More respect, less criminalization for migrant workers, UN rights expert urges

27 October 2014 | Press Releases

New York, 24 October 2014 – The lack of political will to stand up for migrant workers’ rights remains the greatest challenge to the protection of this “very vulnerable” group of human beings, an independent United Nations expert affirmed today.

Migrant workers in India cook a meal. Photo: World Bank/Curt Carnemark

Migrant workers in India cook a meal. Photo: World Bank/Curt Carnemark

Speaking before the General Assembly’s Third Committee, which reviews the work accomplished by the UN’s independent human rights experts, Francisco Carrion Mena, Chairperson of the UN Committee on the Rights of Migrant Workers and their Families (CMW), warned that some Member States “mistakenly consider border areas as exempt from human rights obligations.”

“States’ legitimate interests in securing their borders and exercising immigration control cannot override their obligation to respect, protect and fulfil the human rights of all persons in all areas under their jurisdiction, regardless of their migration status,” Mr. Carrion Mena said as he presented his annual report to the Committee.

The CMW Chairperson lamented the growing number of lives lost at sea and on land as a result of insufficient channels of migration, suggesting that States could better their efforts in ensuring migrants a safer avenue of passage.

In particular, he cited the 300 immigrants who died when their boat sank off the coast of Lampedusa, Italy, last year while also recalling that “just last month 500 migrants, including 100 children, drowned in the middle of the Mediterranean when smugglers rammed their boat.”

According to the International Organization for Migration (IOM), the Mediterranean has become an extremely perilous crossing point for the thousands of migrants who seek a better life in Europe. IOM figures, in fact, have documented more than 3,000 deaths in the Mediterranean from January to September 2014 while reporting 230 deaths along the US-Mexican border for the same period.

On that note, Mr. Carrion Mena underlined the contributions the world’s estimated 230 million migrants make to the economic, social and cultural development of their host nations and their communities back home, adding that “too often these contributions go unrecognized.” More often than not, he continued, the migrants suffer for their irregular status at the hands of those who employ them.

“Migrants continue to suffer exploitation, xenophobic violence and abuse, especially those in an irregular situation,” he stated. “For example, Qatar has acknowledged that almost 1000 migrants died over the past two years in work-related incidents and illnesses.”

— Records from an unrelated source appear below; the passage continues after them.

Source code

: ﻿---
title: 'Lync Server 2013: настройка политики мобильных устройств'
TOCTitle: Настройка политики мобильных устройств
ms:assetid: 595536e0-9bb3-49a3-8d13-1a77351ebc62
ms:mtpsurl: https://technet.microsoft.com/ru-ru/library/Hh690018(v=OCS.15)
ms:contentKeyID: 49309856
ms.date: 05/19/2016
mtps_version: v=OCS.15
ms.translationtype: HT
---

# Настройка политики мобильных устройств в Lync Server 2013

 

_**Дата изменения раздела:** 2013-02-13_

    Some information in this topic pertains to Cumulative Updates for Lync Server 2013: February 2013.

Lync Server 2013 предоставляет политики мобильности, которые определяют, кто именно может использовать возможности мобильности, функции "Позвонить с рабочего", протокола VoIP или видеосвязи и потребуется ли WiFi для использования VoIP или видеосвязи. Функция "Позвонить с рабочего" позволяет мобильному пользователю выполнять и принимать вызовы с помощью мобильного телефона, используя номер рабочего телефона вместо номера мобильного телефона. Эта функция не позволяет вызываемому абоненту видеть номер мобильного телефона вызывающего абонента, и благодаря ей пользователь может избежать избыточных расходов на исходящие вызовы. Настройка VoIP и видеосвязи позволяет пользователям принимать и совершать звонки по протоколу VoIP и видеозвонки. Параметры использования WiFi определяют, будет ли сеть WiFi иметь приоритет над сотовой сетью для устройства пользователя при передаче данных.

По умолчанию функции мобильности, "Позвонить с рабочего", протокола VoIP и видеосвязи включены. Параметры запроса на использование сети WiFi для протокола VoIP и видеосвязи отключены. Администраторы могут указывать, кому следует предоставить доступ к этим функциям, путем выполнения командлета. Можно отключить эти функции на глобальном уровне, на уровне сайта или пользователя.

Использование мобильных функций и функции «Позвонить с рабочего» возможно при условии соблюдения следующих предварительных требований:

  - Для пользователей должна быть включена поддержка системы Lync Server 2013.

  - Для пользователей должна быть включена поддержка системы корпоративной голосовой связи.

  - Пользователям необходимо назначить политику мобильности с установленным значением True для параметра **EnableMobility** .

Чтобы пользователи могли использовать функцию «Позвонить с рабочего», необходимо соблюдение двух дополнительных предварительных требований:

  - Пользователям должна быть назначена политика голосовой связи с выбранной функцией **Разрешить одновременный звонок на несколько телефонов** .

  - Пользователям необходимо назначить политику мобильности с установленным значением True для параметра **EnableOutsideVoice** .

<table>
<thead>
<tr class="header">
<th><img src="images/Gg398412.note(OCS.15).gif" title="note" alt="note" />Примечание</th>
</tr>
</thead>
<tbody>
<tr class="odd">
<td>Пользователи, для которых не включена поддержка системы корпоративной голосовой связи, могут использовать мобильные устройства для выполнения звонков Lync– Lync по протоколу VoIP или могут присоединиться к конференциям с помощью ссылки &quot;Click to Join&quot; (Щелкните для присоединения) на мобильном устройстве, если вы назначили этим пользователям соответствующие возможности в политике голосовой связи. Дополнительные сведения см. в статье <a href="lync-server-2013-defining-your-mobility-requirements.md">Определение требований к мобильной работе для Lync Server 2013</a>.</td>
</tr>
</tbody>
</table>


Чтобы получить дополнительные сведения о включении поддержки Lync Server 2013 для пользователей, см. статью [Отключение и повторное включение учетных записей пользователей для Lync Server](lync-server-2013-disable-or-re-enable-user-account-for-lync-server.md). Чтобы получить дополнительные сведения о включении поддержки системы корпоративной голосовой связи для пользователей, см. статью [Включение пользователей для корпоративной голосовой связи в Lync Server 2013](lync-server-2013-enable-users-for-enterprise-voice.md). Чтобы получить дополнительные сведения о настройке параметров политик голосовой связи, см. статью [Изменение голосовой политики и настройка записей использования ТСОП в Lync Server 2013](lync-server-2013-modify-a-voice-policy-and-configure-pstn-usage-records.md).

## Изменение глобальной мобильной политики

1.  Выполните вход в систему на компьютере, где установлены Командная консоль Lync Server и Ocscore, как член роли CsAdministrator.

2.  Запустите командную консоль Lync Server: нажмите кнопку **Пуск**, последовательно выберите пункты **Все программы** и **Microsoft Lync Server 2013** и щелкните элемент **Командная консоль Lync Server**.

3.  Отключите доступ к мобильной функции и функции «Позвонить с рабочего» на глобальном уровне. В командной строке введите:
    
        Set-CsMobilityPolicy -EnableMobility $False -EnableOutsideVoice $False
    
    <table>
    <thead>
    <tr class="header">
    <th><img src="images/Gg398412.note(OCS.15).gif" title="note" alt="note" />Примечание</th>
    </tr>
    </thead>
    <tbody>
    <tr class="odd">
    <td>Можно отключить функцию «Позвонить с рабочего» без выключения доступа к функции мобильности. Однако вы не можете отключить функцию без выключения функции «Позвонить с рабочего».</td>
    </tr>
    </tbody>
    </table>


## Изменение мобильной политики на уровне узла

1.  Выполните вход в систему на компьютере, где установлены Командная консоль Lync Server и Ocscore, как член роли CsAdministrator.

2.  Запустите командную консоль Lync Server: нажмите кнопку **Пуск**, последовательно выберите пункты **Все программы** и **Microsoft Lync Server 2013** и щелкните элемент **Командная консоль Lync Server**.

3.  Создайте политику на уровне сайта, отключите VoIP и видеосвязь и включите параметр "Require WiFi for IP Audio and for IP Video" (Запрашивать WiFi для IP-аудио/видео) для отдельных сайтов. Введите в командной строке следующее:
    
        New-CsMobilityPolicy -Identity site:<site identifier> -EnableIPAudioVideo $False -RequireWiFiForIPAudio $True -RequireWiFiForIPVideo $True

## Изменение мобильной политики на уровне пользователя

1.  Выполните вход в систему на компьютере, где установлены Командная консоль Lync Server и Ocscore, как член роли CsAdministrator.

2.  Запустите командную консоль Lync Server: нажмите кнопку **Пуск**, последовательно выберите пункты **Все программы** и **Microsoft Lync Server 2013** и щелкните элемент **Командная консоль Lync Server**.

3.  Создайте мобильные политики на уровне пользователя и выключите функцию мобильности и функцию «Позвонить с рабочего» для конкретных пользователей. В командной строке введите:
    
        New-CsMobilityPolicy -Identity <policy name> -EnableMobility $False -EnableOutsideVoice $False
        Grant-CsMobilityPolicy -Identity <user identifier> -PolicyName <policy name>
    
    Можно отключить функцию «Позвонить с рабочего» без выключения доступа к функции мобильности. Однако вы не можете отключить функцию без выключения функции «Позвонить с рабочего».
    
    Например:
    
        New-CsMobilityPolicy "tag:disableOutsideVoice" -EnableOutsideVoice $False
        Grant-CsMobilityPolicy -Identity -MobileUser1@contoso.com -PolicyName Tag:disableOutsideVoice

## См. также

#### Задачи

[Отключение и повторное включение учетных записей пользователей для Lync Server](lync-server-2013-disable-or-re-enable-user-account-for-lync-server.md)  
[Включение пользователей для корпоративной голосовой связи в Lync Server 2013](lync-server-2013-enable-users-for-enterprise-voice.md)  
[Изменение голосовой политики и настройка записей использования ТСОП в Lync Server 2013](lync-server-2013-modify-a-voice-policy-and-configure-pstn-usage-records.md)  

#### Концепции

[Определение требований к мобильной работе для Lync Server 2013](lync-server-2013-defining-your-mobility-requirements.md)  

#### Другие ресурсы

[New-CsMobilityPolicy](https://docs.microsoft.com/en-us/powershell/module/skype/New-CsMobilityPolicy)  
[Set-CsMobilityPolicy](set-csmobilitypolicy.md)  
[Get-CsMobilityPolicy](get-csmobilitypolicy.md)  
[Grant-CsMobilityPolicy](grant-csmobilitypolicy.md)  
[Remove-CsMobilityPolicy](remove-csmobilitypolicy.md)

The CMW Chairperson told the Committee that his report made a number of “concrete recommendations” to States parties, including enacting legislation and other reforms to eliminate all forms of discrimination against migrants; strengthening law enforcement and criminal justice responses to xenophobia and violence and enable migrants to access justice; creating campaigns to end negative and inaccurate public messages and promote tolerance and respect for migrants; and collecting and disseminating accurate data on discrimination and on the positive contributions that migrants make to the development of both their host countries and home communities.

After being adopted by the UN General Assembly in December 1990, it took 13 years for the International Convention on the Rights of Migrant Workers and their Families (ICRMW) to come into force – the longest of any of the 10 core international human rights instruments – due to its very slow ratification rate. As he concluded, Mr. Carrion Mena urged Member States to ratify the ICRMW.

Only 47 States have done so since the Convention was adopted almost 25 years ago.